兼光は、特に白い花を咲かせる植物に強い興味を持ち、江戸の小石川に「一白園」と名付けた庭園を築き、様々な種類の白い花を栽培していました。自身の庭園を「一白園」と名付けたことからも、白い花への強いこだわりが伺えます。そして、長年の探求の集大成として、白い花を咲かせる植物だけを集めた図譜『一白花譜』を編纂しました。維新後は静岡に移り住み、掛川農学社の創立に尽力したことも知られています。
兼光が『一白花譜』を編纂した動機は、明らかにはされていません。しかし、白い花に造詣が深かったこと、そして本草学者として薬草の研究にも携わっていたことから、白い花への深い興味と、薬草としての白い花の効能を記録しようとした可能性が考えられます。

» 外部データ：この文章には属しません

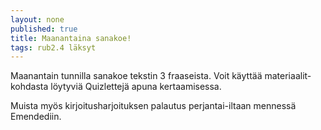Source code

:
 ```yaml
---
layout: none
published: true
title: Maanantaina sanakoe!
tags: rub2.4 läksyt
---
```

Maanantain tunnilla sanakoe tekstin 3 fraaseista. Voit käyttää materiaalit-kohdasta löytyviä Quizlettejä apuna kertaamisessa. 

Muista myös kirjoitusharjoituksen palautus perjantai-iltaan mennessä Emendediin.
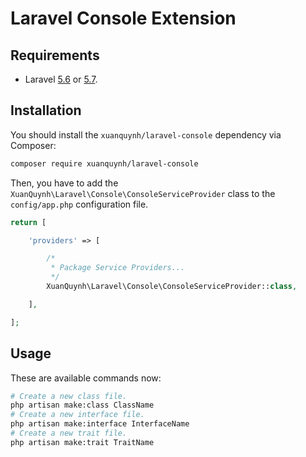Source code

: 
# Laravel Console Extension

## Requirements

- Laravel [5.6](https://laravel.com/docs/5.6) or [5.7](https://laravel.com/docs/5.7).

## Installation

You should install the `xuanquynh/laravel-console` dependency via Composer:

```bash
composer require xuanquynh/laravel-console
```

Then, you have to add the `XuanQuynh\Laravel\Console\ConsoleServiceProvider` class to the `config/app.php` configuration file.

```php
return [

    'providers' => [

        /*
         * Package Service Providers...
         */
        XuanQuynh\Laravel\Console\ConsoleServiceProvider::class,

    ],

];
```

## Usage

These are available commands now:

```bash
# Create a new class file.
php artisan make:class ClassName
# Create a new interface file.
php artisan make:interface InterfaceName
# Create a new trait file.
php artisan make:trait TraitName
```
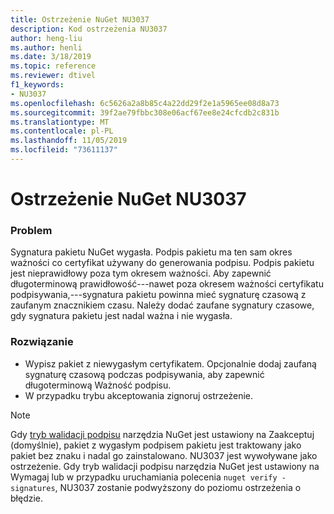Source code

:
 ```yaml
---
title: Ostrzeżenie NuGet NU3037
description: Kod ostrzeżenia NU3037
author: heng-liu
ms.author: henli
ms.date: 3/18/2019
ms.topic: reference
ms.reviewer: dtivel
f1_keywords:
- NU3037
ms.openlocfilehash: 6c5626a2a8b85c4a22dd29f2e1a5965ee08d8a73
ms.sourcegitcommit: 39f2ae79fbbc308e06acf67ee8e24cfcdb2c831b
ms.translationtype: MT
ms.contentlocale: pl-PL
ms.lasthandoff: 11/05/2019
ms.locfileid: "73611137"
---
```

# <a name="nuget-warning-nu3037"></a>Ostrzeżenie NuGet NU3037

### <a name="issue"></a>Problem

Sygnatura pakietu NuGet wygasła.
Podpis pakietu ma ten sam okres ważności co certyfikat używany do generowania podpisu. Podpis pakietu jest nieprawidłowy poza tym okresem ważności.
Aby zapewnić długoterminową prawidłowość---nawet poza okresem ważności certyfikatu podpisywania,---sygnatura pakietu powinna mieć sygnaturę czasową z zaufanym znacznikiem czasu. Należy dodać zaufane sygnatury czasowe, gdy sygnatura pakietu jest nadal ważna i nie wygasła.


### <a name="solution"></a>Rozwiązanie

* Wypisz pakiet z niewygasłym certyfikatem. Opcjonalnie dodaj zaufaną sygnaturę czasową podczas podpisywania, aby zapewnić długoterminową Ważność podpisu.
* W przypadku trybu akceptowania zignoruj ostrzeżenie.

> [!Note]
> Gdy [tryb walidacji podpisu](https://docs.microsoft.com/nuget/consume-packages/installing-signed-packages#configure-package-signature-requirements) narzędzia NuGet jest ustawiony na Zaakceptuj (domyślnie), pakiet z wygasłym podpisem pakietu jest traktowany jako pakiet bez znaku i nadal go zainstalowano. NU3037 jest wywoływane jako ostrzeżenie. Gdy tryb walidacji podpisu narzędzia NuGet jest ustawiony na Wymagaj lub w przypadku uruchamiania polecenia `nuget verify -signatures`, NU3037 zostanie podwyższony do poziomu ostrzeżenia o błędzie. 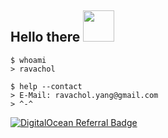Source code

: <h2>Hello there <img src="https://media.giphy.com/media/mGcNjsfWAjY5AEZNw6/giphy.gif" width=50></h2>

``` shell
$ whoami
> ravachol
```
``` shell
$ help --contact
> E-Mail: ravachol.yang@gmail.com
> ^-^
```

[![DigitalOcean Referral Badge](https://web-platforms.sfo2.digitaloceanspaces.com/WWW/Badge%202.svg)](https://www.digitalocean.com/?refcode=835379d82fb8&utm_campaign=Referral_Invite&utm_medium=Referral_Program&utm_source=badge)
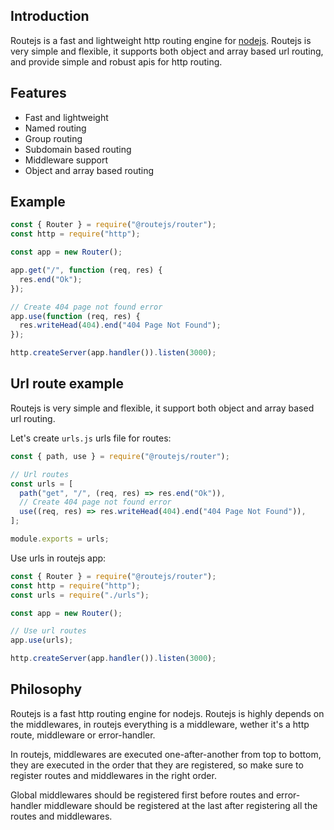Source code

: ## Introduction

Routejs is a fast and lightweight http routing engine for [nodejs](http://nodejs.org).
Routejs is very simple and flexible, it supports both object and array based url routing, and provide simple and robust apis for http routing.

## Features

- Fast and lightweight
- Named routing
- Group routing
- Subdomain based routing
- Middleware support
- Object and array based routing

## Example

```js
const { Router } = require("@routejs/router");
const http = require("http");

const app = new Router();

app.get("/", function (req, res) {
  res.end("Ok");
});

// Create 404 page not found error
app.use(function (req, res) {
  res.writeHead(404).end("404 Page Not Found");
});

http.createServer(app.handler()).listen(3000);
```

## Url route example

Routejs is very simple and flexible, it support both object and array based url routing.

Let's create `urls.js` urls file for routes:

```js
const { path, use } = require("@routejs/router");

// Url routes
const urls = [
  path("get", "/", (req, res) => res.end("Ok")),
  // Create 404 page not found error
  use((req, res) => res.writeHead(404).end("404 Page Not Found")),
];

module.exports = urls;
```

Use urls in routejs app:

```javascript
const { Router } = require("@routejs/router");
const http = require("http");
const urls = require("./urls");

const app = new Router();

// Use url routes
app.use(urls);

http.createServer(app.handler()).listen(3000);
```

## Philosophy

Routejs is a fast http routing engine for nodejs. Routejs is highly depends on the middlewares, in routejs everything is a middleware, wether it's a http route, middleware or error-handler.

In routejs, middlewares are executed one-after-another from top to bottom, they are executed in the order that they are registered, so make sure to register routes and middlewares in the right order.

Global middlewares should be registered first before routes and error-handler middleware should be registered at the last after registering all the routes and middlewares.

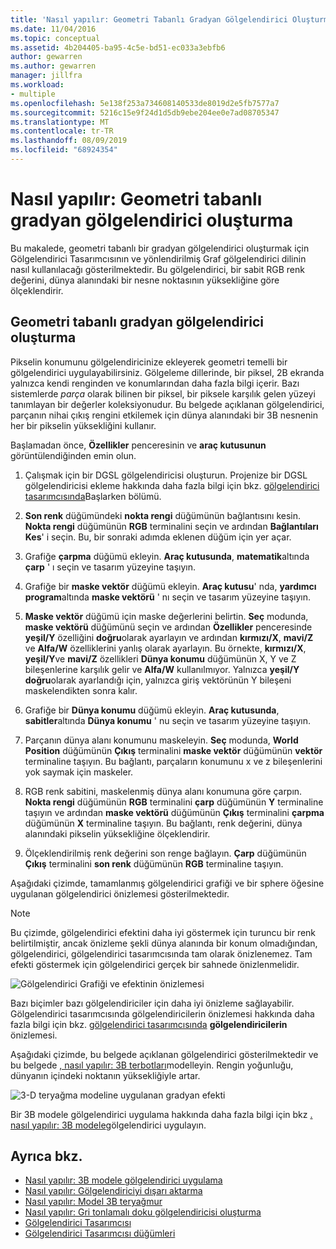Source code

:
 ```yaml
---
title: 'Nasıl yapılır: Geometri Tabanlı Gradyan Gölgelendirici Oluşturma'
ms.date: 11/04/2016
ms.topic: conceptual
ms.assetid: 4b204405-ba95-4c5e-bd51-ec033a3ebfb6
author: gewarren
ms.author: gewarren
manager: jillfra
ms.workload:
- multiple
ms.openlocfilehash: 5e138f253a734608140533de8019d2e5fb7577a7
ms.sourcegitcommit: 5216c15e9f24d1d5db9ebe204ee0e7ad08705347
ms.translationtype: MT
ms.contentlocale: tr-TR
ms.lasthandoff: 08/09/2019
ms.locfileid: "68924354"
---
```

# <a name="how-to-create-a-geometry-based-gradient-shader"></a>Nasıl yapılır: Geometri tabanlı gradyan gölgelendirici oluşturma

Bu makalede, geometri tabanlı bir gradyan gölgelendirici oluşturmak için Gölgelendirici Tasarımcısının ve yönlendirilmiş Graf gölgelendirici dilinin nasıl kullanılacağı gösterilmektedir. Bu gölgelendirici, bir sabit RGB renk değerini, dünya alanındaki bir nesne noktasının yüksekliğine göre ölçeklendirir.

## <a name="create-a-geometry-based-gradient-shader"></a>Geometri tabanlı gradyan gölgelendirici oluşturma

Pikselin konumunu gölgelendiricinize ekleyerek geometri temelli bir gölgelendirici uygulayabilirsiniz. Gölgeleme dillerinde, bir piksel, 2B ekranda yalnızca kendi renginden ve konumlarından daha fazla bilgi içerir. Bazı sistemlerde *parça* olarak bilinen bir piksel, bir piksele karşılık gelen yüzeyi tanımlayan bir değerler koleksiyonudur. Bu belgede açıklanan gölgelendirici, parçanın nihai çıkış rengini etkilemek için dünya alanındaki bir 3B nesnenin her bir pikselin yüksekliğini kullanır.

Başlamadan önce, **Özellikler** penceresinin ve **araç kutusunun** görüntülendiğinden emin olun.

1. Çalışmak için bir DGSL gölgelendiricisi oluşturun. Projenize bir DGSL gölgelendiricisi ekleme hakkında daha fazla bilgi için bkz. [gölgelendirici tasarımcısında](../designers/shader-designer.md)Başlarken bölümü.

2. **Son renk** düğümündeki **nokta rengi** düğümünün bağlantısını kesin. **Nokta rengi** düğümünün **RGB** terminalini seçin ve ardından **Bağlantıları Kes**' i seçin. Bu, bir sonraki adımda eklenen düğüm için yer açar.

3. Grafiğe **çarpma** düğümü ekleyin. **Araç kutusunda**, **matematik**altında **çarp** ' ı seçin ve tasarım yüzeyine taşıyın.

4. Grafiğe bir **maske vektör** düğümü ekleyin. **Araç kutusu**' nda, **yardımcı program**altında **maske vektörü** ' nı seçin ve tasarım yüzeyine taşıyın.

5. **Maske vektör** düğümü için maske değerlerini belirtin. **Seç** modunda, **maske vektörü** düğümünü seçin ve ardından **Özellikler** penceresinde **yeşil/Y** özelliğini **doğru**olarak ayarlayın ve ardından **kırmızı/X**, **mavi/Z** ve **Alfa/W** özelliklerini yanlış olarak ayarlayın. Bu örnekte, **kırmızı/X**, **yeşil/Y**ve **mavi/Z** özellikleri **Dünya konumu** düğümünün X, Y ve Z bileşenlerine karşılık gelir ve **Alfa/W** kullanılmıyor. Yalnızca **yeşil/Y** **doğru**olarak ayarlandığı için, yalnızca giriş vektörünün Y bileşeni maskelendikten sonra kalır.

6. Grafiğe bir **Dünya konumu** düğümü ekleyin. **Araç kutusunda**, **sabitler**altında **Dünya konumu** ' nu seçin ve tasarım yüzeyine taşıyın.

7. Parçanın dünya alanı konumunu maskeleyin. **Seç** modunda, **World Position** düğümünün **Çıkış** terminalini **maske vektör** düğümünün **vektör** terminaline taşıyın. Bu bağlantı, parçaların konumunu x ve z bileşenlerini yok saymak için maskeler.

8. RGB renk sabitini, maskelenmiş dünya alanı konumuna göre çarpın. **Nokta rengi** düğümünün **RGB** terminalini **çarp** düğümünün **Y** terminaline taşıyın ve ardından **maske vektörü** düğümünün **Çıkış** terminalini **çarpma** düğümünün **X** terminaline taşıyın. Bu bağlantı, renk değerini, dünya alanındaki pikselin yüksekliğine ölçeklendirir.

9. Ölçeklendirilmiş renk değerini son renge bağlayın. **Çarp** düğümünün **Çıkış** terminalini **son renk** düğümünün **RGB** terminaline taşıyın.

Aşağıdaki çizimde, tamamlanmış gölgelendirici grafiği ve bir sphere öğesine uygulanan gölgelendirici önizlemesi gösterilmektedir.

> [!NOTE]
> Bu çizimde, gölgelendirici efektini daha iyi göstermek için turuncu bir renk belirtilmiştir, ancak önizleme şekli dünya alanında bir konum olmadığından, gölgelendirici, gölgelendirici tasarımcısında tam olarak önizlenemez. Tam efekti göstermek için gölgelendirici gerçek bir sahnede önizlenmelidir.

![Gölgelendirici Grafiği ve efektinin önizlemesi](../designers/media/digit-gradient-effect-graph.png)

Bazı biçimler bazı gölgelendiriciler için daha iyi önizleme sağlayabilir. Gölgelendirici tasarımcısında gölgelendiricilerin önizlemesi hakkında daha fazla bilgi için bkz. [gölgelendirici tasarımcısında](../designers/shader-designer.md) **gölgelendiricilerin** önizlemesi.

Aşağıdaki çizimde, bu belgede açıklanan gölgelendirici gösterilmektedir ve bu belgede [, nasıl yapılır: 3B terbotları](../designers/how-to-model-3-d-terrain.md)modelleyin. Rengin yoğunluğu, dünyanın içindeki noktanın yüksekliğiyle artar.

![3&#45;D teryağma modeline uygulanan gradyan efekti](../designers/media/digit-gradient-effect-result.png)

Bir 3B modele gölgelendirici uygulama hakkında daha fazla bilgi için bkz [. nasıl yapılır: 3B modele](../designers/how-to-apply-a-shader-to-a-3-d-model.md)gölgelendirici uygulayın.

## <a name="see-also"></a>Ayrıca bkz.

- [Nasıl yapılır: 3B modele gölgelendirici uygulama](../designers/how-to-apply-a-shader-to-a-3-d-model.md)
- [Nasıl yapılır: Gölgelendiriciyi dışarı aktarma](../designers/how-to-export-a-shader.md)
- [Nasıl yapılır: Model 3B teryağmur](../designers/how-to-model-3-d-terrain.md)
- [Nasıl yapılır: Gri tonlamalı doku gölgelendiricisi oluşturma](../designers/how-to-create-a-grayscale-texture-shader.md)
- [Gölgelendirici Tasarımcısı](../designers/shader-designer.md)
- [Gölgelendirici Tasarımcısı düğümleri](../designers/shader-designer-nodes.md)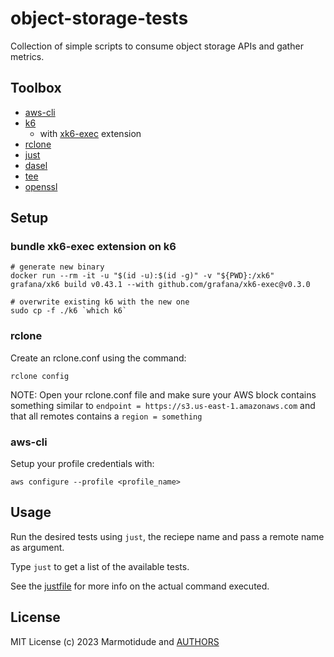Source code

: # object-storage-tests
Collection of simple scripts to consume object storage APIs and gather metrics.

## Toolbox

- [aws-cli](https://aws.amazon.com/cli/)
- [k6](https://github.com/grafana/k6)
  - with [xk6-exec](https://github.com/grafana/xk6-exec) extension
- [rclone](https://rclone.org/)
- [just](https://just.systems/)
- [dasel](https://github.com/TomWright/dasel)
- [tee](https://en.wikipedia.org/wiki/Tee_(command))
- [openssl](https://www.openssl.org/docs/man1.0.2/man1/openssl.html)

## Setup

### bundle xk6-exec extension on k6

```
# generate new binary
docker run --rm -it -u "$(id -u):$(id -g)" -v "${PWD}:/xk6" grafana/xk6 build v0.43.1 --with github.com/grafana/xk6-exec@v0.3.0

# overwrite existing k6 with the new one
sudo cp -f ./k6 `which k6`
```

### rclone

Create an rclone.conf using the command:

```
rclone config
```

NOTE: Open your rclone.conf file and make sure your AWS block contains something similar to
 `endpoint = https://s3.us-east-1.amazonaws.com` and that all remotes contains a `region = something`


### aws-cli

Setup your profile credentials with:

```
aws configure --profile <profile_name>
```

## Usage

Run the desired tests using `just`, the reciepe name and pass a remote name as argument.

Type `just` to get a list of the available tests.

See the [justfile](./justfile) for more info on the actual command executed.

## License

MIT License (c) 2023 Marmotidude and [AUTHORS](./AUTHORS)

白い花を愛でる、江戸の本草学者の情熱が詰まった『一白花譜』
『一白花譜』は、兼光が生涯をかけて収集した白い花の植物を、精緻な絵と解説文でまとめた、貴重な図譜です 。出版された年は不明ですが、国立国会図書館デジタルコレクションで閲覧することができます 。構成や収録植物数などの詳細は不明ですが、白い花を咲かせる植物への兼光の深い愛情と本草学の知識が凝縮された資料と言えるでしょう。
『一白花譜』が他の植物図譜と一線を画すのは、白い花のみを対象としている点です。江戸時代には、ツバキやサクラ、キクなど、様々な植物の図譜が制作されていましたが、特定の色の花に焦点を当てた図譜は非常に珍しかったと考えられます 。
当時の日本では、白は純粋さや清らかさの象徴として、特に神聖な色とされていました。兼光が白い花に惹かれた背景には、こうした文化的・美的背景も影響していたのかもしれません。
斎藤兼光と『一白花譜』が残したもの
斎藤兼光は、旗本でありながら、本草学者として植物研究に情熱を注ぎ、多くの白い花を収集し、『一白花譜』を編纂しました。その探求心と情熱、そして白い花への深い愛情は、時を超えて現代の私たちにも感銘を与えます。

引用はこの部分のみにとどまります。